The financial meltdown inevitably backlashes on consumer markets, the housing
market, and more broadly on the process of investment in the production of
goods and services.



NASDAQ (1994-2008). Dot.com peak in March 2000
NASDAQ (1994-2008). Dot.com peak in March 2000


Bloody Monday 15, September 2008

Bloody Monday, September 15, 2008. The Dow Jones
industrial average (DJIA) declined by 504 points (4.4%), its largest drop since
Sept. 17, 2001, when trading resumed after the 9/11 attacks.

The financial slide proceeded
unabated, leading to an 800 point decline of the Dow Jones in less than a week.
The World's stock markets are interconnected "around the clock" through instant
computer link-up. Volatile trading on Wall Street immediately "spills over"
into the European and Asian stock markets thereby rapidly permeating the entire
financial system.


[img1_dji1.png]



The Most Serious Financial Crisis since the 1929 Wall Street Crash

When viewed in a global context, taking into account the instability generated
by speculative trade, the implications of this crisis are far-reaching.

The crisis, however, has by no means reached its climax. It could potentially
disrupt the very foundations of the international monetary system. The
repercussions on people's lives in America and around the
world are dramatic.

The crisis is not limited to the meltdown of financial markets, the real economy
at the national and international levels, its institutions, its productive
structures are also in jeopardy.

As stock values collapse, lifelong household savings are eroded, not to mention
pension funds.

The financial meltdown inevitably backlashes on consumer markets, the housing
market, and more broadly on the process of investment in the production of goods
and services.


War and the Economic Crisis

What is of utmost significance is that this plunge in stock market values occurs
at the crossroads of a major military adventure. The global
financial crisis is intimately related to the war.

A spiraling defense budget backlashes on the civilian sectors of economic
activity. The war economy has a direct bearing on fiscal and monetary policy.
Defense expenditure is in excess of $500 billion. A separate $70 billion is
earmarked "to cover war costs into the early months of a new administration.
Those amounts combined would represent the highest level of military spending
since the end of World War II (adjusted for inflation)." (csmonitor.com
February 06, 2008) [1].

"War is Good for Business": The powerful financial groups which routinely
manipulate stock markets, currency and commodity markets, are also promoting the
continuation and escalation of the Middle East war. The financial crisis is
related to the structure of US public investment in the war economy versus the
funding, through tax dollars, of civilian social programs. "More broadly, this
also raises the issue of the role of the US Treasury and the US monetary system,
in relentlessly financing the military industrial complex and the Middle East war
at the expense of most sectors of civilian economic activity." (See Michel
Chossudovsky, The Democrats endorse the "Global War on Terrorism": Obama "goes
after" Osama [2], Global Research, August 29, 2008)

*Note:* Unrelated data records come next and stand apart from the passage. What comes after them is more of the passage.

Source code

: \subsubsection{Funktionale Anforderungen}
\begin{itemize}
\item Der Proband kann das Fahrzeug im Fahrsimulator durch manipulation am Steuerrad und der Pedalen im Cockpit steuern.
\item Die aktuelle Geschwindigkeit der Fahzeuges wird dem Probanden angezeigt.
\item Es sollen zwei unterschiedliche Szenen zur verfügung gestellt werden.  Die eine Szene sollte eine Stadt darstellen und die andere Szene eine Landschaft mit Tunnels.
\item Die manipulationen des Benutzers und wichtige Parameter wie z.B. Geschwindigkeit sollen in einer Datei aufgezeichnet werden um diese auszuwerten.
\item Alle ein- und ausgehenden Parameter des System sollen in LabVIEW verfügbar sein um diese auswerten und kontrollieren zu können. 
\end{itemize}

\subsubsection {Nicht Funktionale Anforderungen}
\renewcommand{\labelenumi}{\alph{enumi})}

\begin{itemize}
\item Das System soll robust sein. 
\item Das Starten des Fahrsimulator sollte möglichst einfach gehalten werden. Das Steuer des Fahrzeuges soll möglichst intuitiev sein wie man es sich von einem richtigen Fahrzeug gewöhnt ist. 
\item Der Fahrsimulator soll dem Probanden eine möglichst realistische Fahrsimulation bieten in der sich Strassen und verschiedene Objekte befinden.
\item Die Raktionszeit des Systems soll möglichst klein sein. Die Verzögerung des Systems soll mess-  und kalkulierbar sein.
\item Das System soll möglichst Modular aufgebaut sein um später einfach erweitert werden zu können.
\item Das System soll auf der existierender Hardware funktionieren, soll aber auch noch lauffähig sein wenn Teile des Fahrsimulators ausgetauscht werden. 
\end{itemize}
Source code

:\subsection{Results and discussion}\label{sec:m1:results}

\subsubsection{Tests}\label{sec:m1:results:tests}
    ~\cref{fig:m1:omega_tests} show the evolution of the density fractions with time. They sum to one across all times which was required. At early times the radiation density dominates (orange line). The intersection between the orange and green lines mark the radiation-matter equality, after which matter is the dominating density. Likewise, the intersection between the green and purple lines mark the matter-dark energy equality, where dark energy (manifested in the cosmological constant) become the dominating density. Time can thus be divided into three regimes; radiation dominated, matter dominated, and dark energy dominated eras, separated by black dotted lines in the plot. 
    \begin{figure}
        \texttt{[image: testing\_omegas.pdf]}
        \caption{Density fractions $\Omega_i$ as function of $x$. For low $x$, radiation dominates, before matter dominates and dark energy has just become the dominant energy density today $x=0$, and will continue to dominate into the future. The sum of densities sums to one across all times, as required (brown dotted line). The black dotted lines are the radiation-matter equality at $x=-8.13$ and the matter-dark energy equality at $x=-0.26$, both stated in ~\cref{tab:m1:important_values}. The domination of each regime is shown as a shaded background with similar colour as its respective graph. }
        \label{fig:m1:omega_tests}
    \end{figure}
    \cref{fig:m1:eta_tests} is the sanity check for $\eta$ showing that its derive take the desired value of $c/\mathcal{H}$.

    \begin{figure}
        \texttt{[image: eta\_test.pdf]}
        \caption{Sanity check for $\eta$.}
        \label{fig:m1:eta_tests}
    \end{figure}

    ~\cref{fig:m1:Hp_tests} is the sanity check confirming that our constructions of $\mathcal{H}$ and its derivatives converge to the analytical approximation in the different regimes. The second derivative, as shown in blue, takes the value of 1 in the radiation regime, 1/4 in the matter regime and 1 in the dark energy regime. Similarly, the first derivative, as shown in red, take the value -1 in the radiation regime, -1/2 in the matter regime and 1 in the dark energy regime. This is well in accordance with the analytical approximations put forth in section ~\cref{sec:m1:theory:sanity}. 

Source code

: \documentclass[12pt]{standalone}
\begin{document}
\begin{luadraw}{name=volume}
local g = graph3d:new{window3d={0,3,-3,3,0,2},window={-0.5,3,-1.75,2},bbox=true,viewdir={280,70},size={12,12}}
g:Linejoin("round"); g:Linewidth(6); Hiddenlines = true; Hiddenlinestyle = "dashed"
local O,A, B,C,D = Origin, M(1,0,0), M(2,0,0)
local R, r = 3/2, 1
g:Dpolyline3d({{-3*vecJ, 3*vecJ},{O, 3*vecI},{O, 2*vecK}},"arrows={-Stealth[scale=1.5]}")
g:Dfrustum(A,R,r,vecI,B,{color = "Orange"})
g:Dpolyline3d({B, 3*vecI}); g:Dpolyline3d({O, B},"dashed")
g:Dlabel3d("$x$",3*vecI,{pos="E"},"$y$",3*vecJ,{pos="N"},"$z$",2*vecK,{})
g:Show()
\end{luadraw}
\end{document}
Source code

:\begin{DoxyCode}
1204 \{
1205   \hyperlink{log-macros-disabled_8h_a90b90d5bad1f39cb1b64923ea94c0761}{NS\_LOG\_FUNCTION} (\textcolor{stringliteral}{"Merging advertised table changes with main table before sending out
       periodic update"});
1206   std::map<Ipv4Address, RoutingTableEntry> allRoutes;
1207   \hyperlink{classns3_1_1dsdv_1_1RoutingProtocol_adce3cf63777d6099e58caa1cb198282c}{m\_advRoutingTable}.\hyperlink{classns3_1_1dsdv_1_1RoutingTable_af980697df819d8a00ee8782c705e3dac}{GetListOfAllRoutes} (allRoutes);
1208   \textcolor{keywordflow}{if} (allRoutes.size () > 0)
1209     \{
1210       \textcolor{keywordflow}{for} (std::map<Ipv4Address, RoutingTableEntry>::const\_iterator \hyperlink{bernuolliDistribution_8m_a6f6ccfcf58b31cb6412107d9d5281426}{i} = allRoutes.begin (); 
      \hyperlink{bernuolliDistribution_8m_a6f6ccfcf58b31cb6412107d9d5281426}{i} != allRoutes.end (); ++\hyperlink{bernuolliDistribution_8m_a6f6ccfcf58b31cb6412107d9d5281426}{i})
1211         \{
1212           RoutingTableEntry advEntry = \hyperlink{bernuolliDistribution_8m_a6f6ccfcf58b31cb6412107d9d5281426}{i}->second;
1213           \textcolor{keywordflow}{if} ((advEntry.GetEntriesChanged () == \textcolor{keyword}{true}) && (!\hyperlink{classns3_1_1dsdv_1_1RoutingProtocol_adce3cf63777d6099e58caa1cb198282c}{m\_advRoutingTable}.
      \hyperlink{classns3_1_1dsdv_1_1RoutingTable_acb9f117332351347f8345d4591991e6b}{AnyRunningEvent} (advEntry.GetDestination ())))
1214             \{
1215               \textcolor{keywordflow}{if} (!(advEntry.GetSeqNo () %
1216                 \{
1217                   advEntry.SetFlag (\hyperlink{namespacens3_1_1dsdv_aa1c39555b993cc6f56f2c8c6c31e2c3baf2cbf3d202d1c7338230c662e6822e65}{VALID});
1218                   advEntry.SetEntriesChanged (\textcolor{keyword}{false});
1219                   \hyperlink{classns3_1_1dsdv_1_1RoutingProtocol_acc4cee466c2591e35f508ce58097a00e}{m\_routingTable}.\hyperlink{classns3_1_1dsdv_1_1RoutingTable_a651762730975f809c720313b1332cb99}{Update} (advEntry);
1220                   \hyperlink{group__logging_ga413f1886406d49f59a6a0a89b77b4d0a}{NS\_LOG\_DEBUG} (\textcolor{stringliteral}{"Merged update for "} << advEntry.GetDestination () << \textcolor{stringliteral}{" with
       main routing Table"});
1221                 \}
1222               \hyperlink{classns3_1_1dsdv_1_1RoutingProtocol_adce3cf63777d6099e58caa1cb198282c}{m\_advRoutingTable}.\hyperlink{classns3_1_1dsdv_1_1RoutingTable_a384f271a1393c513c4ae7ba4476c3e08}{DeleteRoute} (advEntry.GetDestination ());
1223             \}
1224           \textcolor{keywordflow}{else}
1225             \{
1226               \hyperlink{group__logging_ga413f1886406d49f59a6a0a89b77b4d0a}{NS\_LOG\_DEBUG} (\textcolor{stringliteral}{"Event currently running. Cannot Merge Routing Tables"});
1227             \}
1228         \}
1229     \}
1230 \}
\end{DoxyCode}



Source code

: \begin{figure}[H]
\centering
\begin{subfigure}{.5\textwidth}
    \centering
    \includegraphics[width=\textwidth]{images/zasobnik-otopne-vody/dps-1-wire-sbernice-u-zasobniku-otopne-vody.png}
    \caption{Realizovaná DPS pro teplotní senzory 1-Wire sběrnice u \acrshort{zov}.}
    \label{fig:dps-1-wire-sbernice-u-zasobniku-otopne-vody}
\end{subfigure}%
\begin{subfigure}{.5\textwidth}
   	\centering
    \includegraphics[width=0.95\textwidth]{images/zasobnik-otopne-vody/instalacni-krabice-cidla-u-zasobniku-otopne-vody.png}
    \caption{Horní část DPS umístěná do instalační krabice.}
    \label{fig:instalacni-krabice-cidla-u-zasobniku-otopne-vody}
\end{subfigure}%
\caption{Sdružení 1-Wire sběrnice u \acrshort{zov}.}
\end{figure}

The war is profit driven, financed through the massive Worldwide expansion of
dollar denominated debt. War and Globalization go hand in hand. Wall Street, the
oil companies and the defense contractors have concurrent and overlapping
interests. The oil companies are behind the speculative surge in crude oil prices
on the London energy market.

In turn, resulting from the military agenda, the US civilian economy is in crisis
as the nation's resources including tax dollars are diverted into funding a
multibillion Middle East war.


The Speculative Onslaught

The Worldwide scramble to appropriate wealth through "financial manipulation" is
the driving force behind this crisis. It is the source of economic turmoil and
social devastation.

What are the underlying causes? What prevails is a totally deregulated financial
environment characterized by extensive speculative trade.

The history of deregulation goes back to the beginnings of the Reagan
administration.

In the wake of the 1987 stock market meltdown, the US Treasury was advised by
Wall Street not to meddle in financial markets. Free of government encroachment,
the New York and Chicago exchanges were invited to establish their own
regulatory procedures.

The authority to regulate the market no longer rests with the State but with
stock market officials who directly serve the interests of the institutional
speculators.

The crisis on Wall Street is part of a process of financial warfare.

Since the 1987 crisis, a new era of intense financial rivalry has unfolded.

Financial deregulation in the US has created an environment which favors an
unprecedented concentration of global financial power.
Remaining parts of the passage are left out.